7. Roger gets to fire Burt for the second time
Head accounts man Roger is a horrible and selfish son of a bitch, but he’s also awfully charming and funny, and he loves his job. Especially when that job involves getting rid of somebody he doesn't like.
His second chance to fire Burt Peterson is his finest moment as a likeable asshole, especially because Burt is an even bigger jerk who deserves all the derision he gets (see also: the ongoing humiliations of Harry Crane).

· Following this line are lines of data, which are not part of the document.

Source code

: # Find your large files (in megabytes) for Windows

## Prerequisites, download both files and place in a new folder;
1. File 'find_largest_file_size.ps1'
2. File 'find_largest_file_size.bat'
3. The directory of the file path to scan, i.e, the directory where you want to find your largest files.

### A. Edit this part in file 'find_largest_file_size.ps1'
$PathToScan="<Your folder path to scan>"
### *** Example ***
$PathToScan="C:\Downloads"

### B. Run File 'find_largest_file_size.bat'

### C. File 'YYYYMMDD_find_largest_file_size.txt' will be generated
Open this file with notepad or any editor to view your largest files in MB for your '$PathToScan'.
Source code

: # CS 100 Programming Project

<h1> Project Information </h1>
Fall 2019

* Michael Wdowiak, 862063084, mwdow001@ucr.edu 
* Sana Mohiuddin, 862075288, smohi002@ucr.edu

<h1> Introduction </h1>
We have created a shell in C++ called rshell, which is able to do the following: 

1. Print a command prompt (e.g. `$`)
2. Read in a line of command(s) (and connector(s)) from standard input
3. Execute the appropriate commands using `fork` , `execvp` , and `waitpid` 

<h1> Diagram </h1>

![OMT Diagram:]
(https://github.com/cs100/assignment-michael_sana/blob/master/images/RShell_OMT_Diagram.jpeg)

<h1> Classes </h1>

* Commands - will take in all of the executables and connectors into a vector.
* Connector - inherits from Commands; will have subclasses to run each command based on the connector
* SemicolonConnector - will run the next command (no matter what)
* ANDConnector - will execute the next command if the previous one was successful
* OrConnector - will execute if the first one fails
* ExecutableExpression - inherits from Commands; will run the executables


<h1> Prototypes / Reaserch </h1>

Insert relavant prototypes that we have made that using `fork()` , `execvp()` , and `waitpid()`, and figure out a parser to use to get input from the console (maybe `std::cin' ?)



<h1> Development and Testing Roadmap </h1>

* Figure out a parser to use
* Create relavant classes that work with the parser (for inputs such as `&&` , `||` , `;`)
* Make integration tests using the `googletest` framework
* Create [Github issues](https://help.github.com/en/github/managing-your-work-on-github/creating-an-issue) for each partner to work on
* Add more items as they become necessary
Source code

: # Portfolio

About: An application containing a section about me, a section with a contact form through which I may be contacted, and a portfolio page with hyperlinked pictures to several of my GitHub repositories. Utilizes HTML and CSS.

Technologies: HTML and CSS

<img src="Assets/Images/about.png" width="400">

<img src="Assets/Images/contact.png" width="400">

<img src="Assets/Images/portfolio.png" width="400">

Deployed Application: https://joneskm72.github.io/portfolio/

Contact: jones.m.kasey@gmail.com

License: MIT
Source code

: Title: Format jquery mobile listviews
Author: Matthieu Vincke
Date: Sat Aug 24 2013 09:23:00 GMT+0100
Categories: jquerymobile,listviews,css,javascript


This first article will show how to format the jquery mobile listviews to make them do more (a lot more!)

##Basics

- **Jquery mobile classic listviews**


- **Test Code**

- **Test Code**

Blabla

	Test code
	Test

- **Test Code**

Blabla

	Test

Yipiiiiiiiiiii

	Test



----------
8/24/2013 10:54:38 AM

It's not so charming when Roger has to do it to somebody the audience actually likes, like Ken in the new series, but sometimes his evil is put to good use.
8. Sealed with a kiss
It might have been a platonic love story, but by season five, Peggy had had enough of Don's dramas, - especially when he's throwing money at her - and left the agency just as it had its first major triumph.
Don could have been a total dick about it when she tells him, but when she offers her hand to shake their goodbyes, he kisses it, and lets her go, and spends the rest of the series trying to get her back.
9. Any time Don Draper is left alone
Don Draper is the neediest character on TV, even though he always consciously destroys the things he actually gets. While he hates being alone, he is often left stranded at bars, and restaurants, and his apartment balcony, and on the sofa in the office, and he always looks like he has the pressure of all existence bearing down on him, a self-loathing existential weight that shows in the tiniest gestures.
Fun fact: Jon Hamm has never won an Emmy for his performance.
10. Family dinner
The most recent episodes from last year were another stunning run, with magnificent moments like Don/Peggy's long-coming slow dance, or Burt Cooper's elegent side-shuffle off this mortal coil, or this moment, where these three people – who have all done horrible things to each other – can sit down and have a meal together.
They're all without family, so they make do with what they have, and Pete is the kid, of course. They've made a touchingly human connection, one that is usually hidden by advertising and artifice. It's Mad Men at its best, and the promise of more of that to come over the next two months is wonderful.